[DATA SHOWN Boundary: Start]
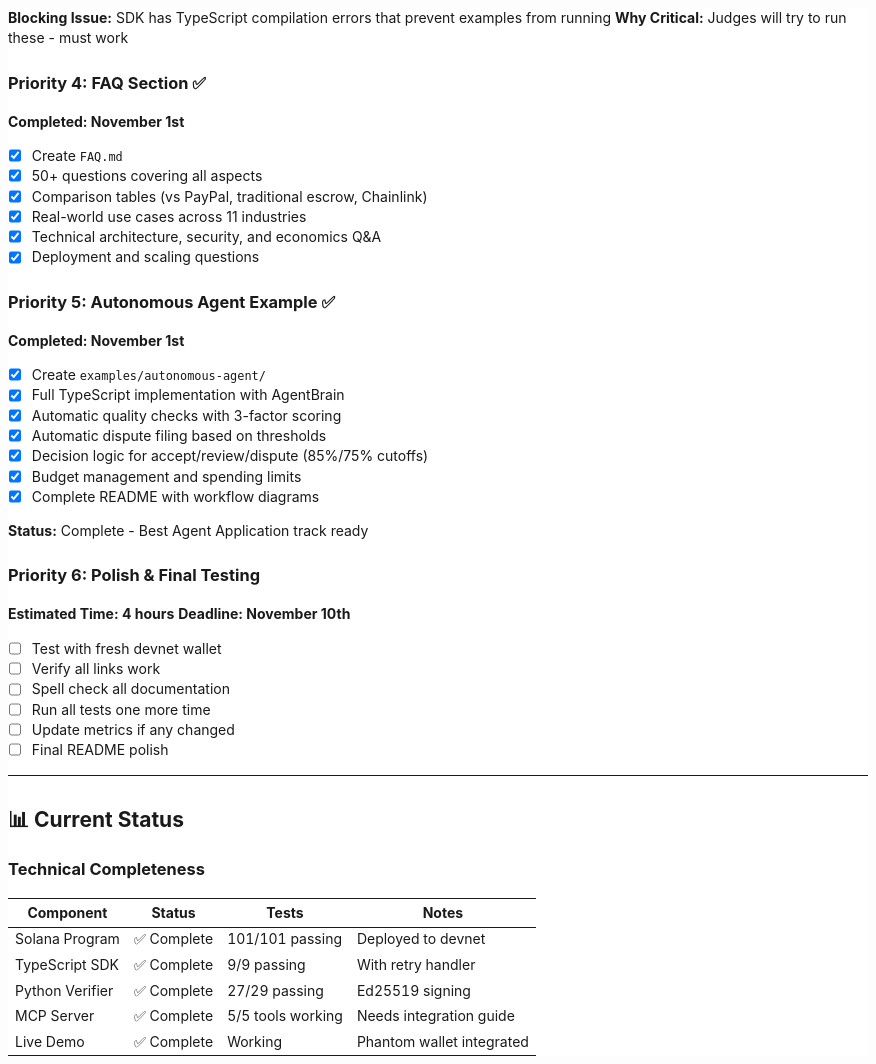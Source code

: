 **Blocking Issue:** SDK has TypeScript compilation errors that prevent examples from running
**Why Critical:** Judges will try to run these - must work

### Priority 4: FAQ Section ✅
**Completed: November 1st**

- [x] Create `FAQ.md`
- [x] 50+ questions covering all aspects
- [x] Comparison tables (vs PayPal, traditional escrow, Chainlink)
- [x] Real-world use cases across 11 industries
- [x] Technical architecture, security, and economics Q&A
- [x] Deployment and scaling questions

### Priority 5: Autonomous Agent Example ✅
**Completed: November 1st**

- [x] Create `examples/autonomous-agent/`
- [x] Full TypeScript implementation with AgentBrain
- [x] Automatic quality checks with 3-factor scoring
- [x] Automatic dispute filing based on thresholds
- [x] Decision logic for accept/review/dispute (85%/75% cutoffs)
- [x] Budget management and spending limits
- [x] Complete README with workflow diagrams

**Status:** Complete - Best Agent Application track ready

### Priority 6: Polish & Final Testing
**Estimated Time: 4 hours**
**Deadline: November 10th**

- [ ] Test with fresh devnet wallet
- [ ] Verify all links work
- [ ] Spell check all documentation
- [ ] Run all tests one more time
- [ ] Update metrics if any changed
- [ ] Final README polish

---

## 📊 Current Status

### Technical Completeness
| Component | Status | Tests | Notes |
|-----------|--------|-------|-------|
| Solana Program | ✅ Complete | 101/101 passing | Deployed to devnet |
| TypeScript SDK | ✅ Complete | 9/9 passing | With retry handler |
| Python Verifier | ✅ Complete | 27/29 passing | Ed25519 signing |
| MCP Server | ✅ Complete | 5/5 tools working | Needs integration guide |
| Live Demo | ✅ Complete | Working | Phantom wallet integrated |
[DATA SHOWN Boundary: End]
_TASK DESCRIPTION_
From the material above, copy every line that has the word "README" in it.

_TASK RESPONSE_
- [x] Complete README with workflow diagrams
- [ ] Final README polish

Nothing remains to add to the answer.